There is a very real latent energy or untapped potential that lies inside each of us, if we are open to it. If we listen to the little voice. And once we start listening, it begins to get louder and louder… and if we foster it—if we let it get loud enough to be heard by others—then real changes starts to happen. It all starts with listening to ourselves and believing in what we hear. 

I re-watched Rushmore for the 100th time last week and re-discovered this. 

Just because we don’t have experience in something and feel like we have no idea what we’re doing doesn’t mean we can’t make a meaningful contribution. 

I have no concept of knowing how to be a musician at all what-so-ever... I couldn’t even pass Guitar 101.
— Kurt Cobain

The very act of creation is sometimes so alienating and strange, especially when we begin to craft a discipline around it and force ourselves to do it when we don’t feel like it. That’s when we start facing the inner obstructions—our limitations, our frustrations, our distractions, our addictions… It can all come out when we sit down and try to do that one thing. This is why creation can be difficult. But that doesn’t mean it’s not worth the struggle.

Sometimes you have to go on when you don’t feel like it, and sometimes you’re doing good work when it feels like all you’re managing is to shovel shit from a sitting position.
— Stephen King

Good craft doesn’t always feel great at the moment we’re bringing it into the world—ask any mother around. But we keep doing it with knowledge our skill and end product will improve with time.

Downsizing and upscaling

OT and modular performance from Ricky Tinez.png

This week has been one of re-focusing my creative practice. 

I am pairing down my modular set up (it’s always changing, so that’s nothing new) and at the same time I re-acquired the Elektron Octatrack MkII. 

The OT MkI was kinda what got me back into making music after taking about 10 years or so off. The MkII actually feels quite different, which I like. It feels better, smoother. The MkI was a bit clunky. I noticed that the moment I unboxed it. It didn’t have a nice “feel” to the buttons and sliders. There was a certain… clicky nature to it that didn’t feel as “put together” as other equipment. I immediately compared it to the MPC 2000, which was the first “professional” piece of audio gear I got early on in my career. It was super put together and felt solid in comparison to the OT. The software and workflow, too, was vastly different from the MPC, which was also a sampler, but one that approached sampling and audio manipulation from a very different angle. 
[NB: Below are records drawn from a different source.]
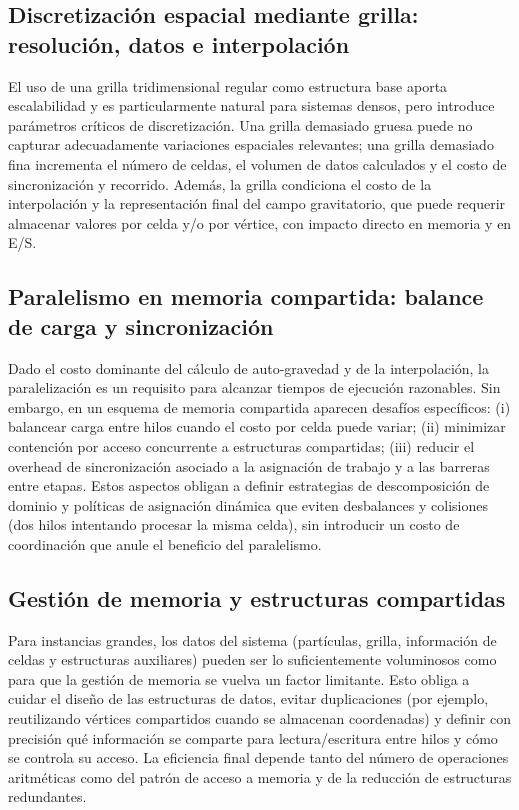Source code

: \documentclass[a4paper,11pt]{book}
\begin{document}
\subsection{Discretización espacial mediante grilla: resolución, datos e interpolación}

El uso de una grilla tridimensional regular como estructura base aporta escalabilidad y es particularmente natural para sistemas densos, pero introduce parámetros críticos de discretización. Una grilla demasiado gruesa puede no capturar adecuadamente variaciones espaciales relevantes; una grilla demasiado fina incrementa el número de celdas, el volumen de datos calculados y el costo de sincronización y recorrido. Además, la grilla condiciona el costo de la interpolación y la representación final del campo gravitatorio, que puede requerir almacenar valores por celda y/o por vértice, con impacto directo en memoria y en E/S.

\subsection{Paralelismo en memoria compartida: balance de carga y sincronización}

Dado el costo dominante del cálculo de auto-gravedad y de la interpolación, la paralelización es un requisito para alcanzar tiempos de ejecución razonables. Sin embargo, en un esquema de memoria compartida aparecen desafíos específicos:
(i) balancear carga entre hilos cuando el costo por celda puede variar;
(ii) minimizar contención por acceso concurrente a estructuras compartidas;
(iii) reducir el overhead de sincronización asociado a la asignación de trabajo y a las barreras entre etapas.
Estos aspectos obligan a definir estrategias de descomposición de dominio y políticas de asignación dinámica que eviten desbalances y colisiones (dos hilos intentando procesar la misma celda), sin introducir un costo de coordinación que anule el beneficio del paralelismo.

\subsection{Gestión de memoria y estructuras compartidas}

Para instancias grandes, los datos del sistema (partículas, grilla, información de celdas y estructuras auxiliares) pueden ser lo suficientemente voluminosos como para que la gestión de memoria se vuelva un factor limitante. Esto obliga a cuidar el diseño de las estructuras de datos, evitar duplicaciones (por ejemplo, reutilizando vértices compartidos cuando se almacenan coordenadas) y definir con precisión qué información se comparte para lectura/escritura entre hilos y cómo se controla su acceso. La eficiencia final depende tanto del número de operaciones aritméticas como del patrón de acceso a memoria y de la reducción de estructuras redundantes.
\end{document}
That said, I kept the Octatrack MkI for 5+ years and used it extensively. After moving to SF, I did have a period with the Maschine, but the fact that it used it’s own software that wasn’t quite a full-fledged DAW always put me off. It had weird limitations in terms of importing samples and using it to, say record guitar or outside instruments. 
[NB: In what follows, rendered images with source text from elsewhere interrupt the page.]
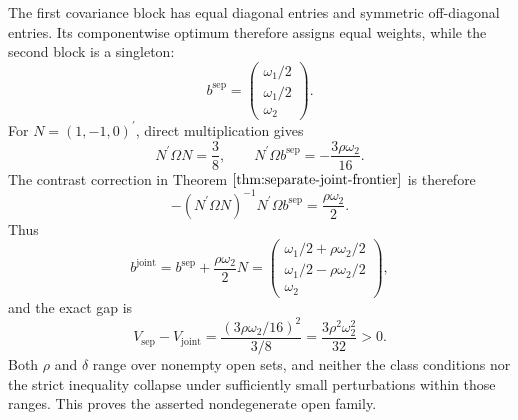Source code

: The first covariance block has equal diagonal entries and symmetric off-diagonal entries. Its componentwise optimum therefore assigns equal weights, while the second block is a singleton:
\[
b^{\mathrm{sep}}=
\begin{pmatrix}\omega_1/2\\ \omega_1/2\\ \omega_2\end{pmatrix}.
\]
For \(N=(1,-1,0)^{\prime}\), direct multiplication gives
\[
N^{\prime}\Omega N=\frac38,
\qquad
N^{\prime}\Omega b^{\mathrm{sep}}=-\frac{3\rho\omega_2}{16}.
\]
The contrast correction in Theorem \(\ref{thm:separate-joint-frontier}\) is therefore
\[
-(N^{\prime}\Omega N)^{-1}N^{\prime}\Omega b^{\mathrm{sep}}
=\frac{\rho\omega_2}{2}.
\]
Thus
\[
b^{\mathrm{joint}}
=b^{\mathrm{sep}}+\frac{\rho\omega_2}{2}N
=
\begin{pmatrix}
\omega_1/2+\rho\omega_2/2\\
\omega_1/2-\rho\omega_2/2\\
\omega_2
\end{pmatrix},
\]
and the exact gap is
\[
V_{\mathrm{sep}}-V_{\mathrm{joint}}
=\frac{(3\rho\omega_2/16)^2}{3/8}
=\frac{3\rho^2\omega_2^2}{32}>0.
\]
Both \(\rho\) and \(\delta\) range over nonempty open sets, and neither the class conditions nor the strict inequality collapse under sufficiently small perturbations within those ranges. This proves the asserted nondegenerate open family.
The Octatrack had an insane learning curve, and was also limited in different ways. That led me to Ableton, which is by far the most unlimited instrument out there. You can do anything and everything with it. But playing with hardware is a hell of a lot more fun. 

Getting Modular

Starting off with modular was like a revelation. It forced me to think about music differently. I was finally collaborating with something outside myself. 

I’ve now made 3 albums with the modular, in conjunction with Ableton, and I really am proud of them. But now I want to move on. 

Coming back to the Octatrack, I’m seeing it as a different tool. Before, I was basically treating it like a DAW, where I was trying to do EVERYTHING in a track with those 8 tracks. Now that I have other synths to work with, and I want to try to use the Octatrack more like a tool for looping, sequencing, sampling and processing audio and midi. I’m excited to get into it, and especially to use it in conjunction with the OP-1, Cocoquantus, and modular.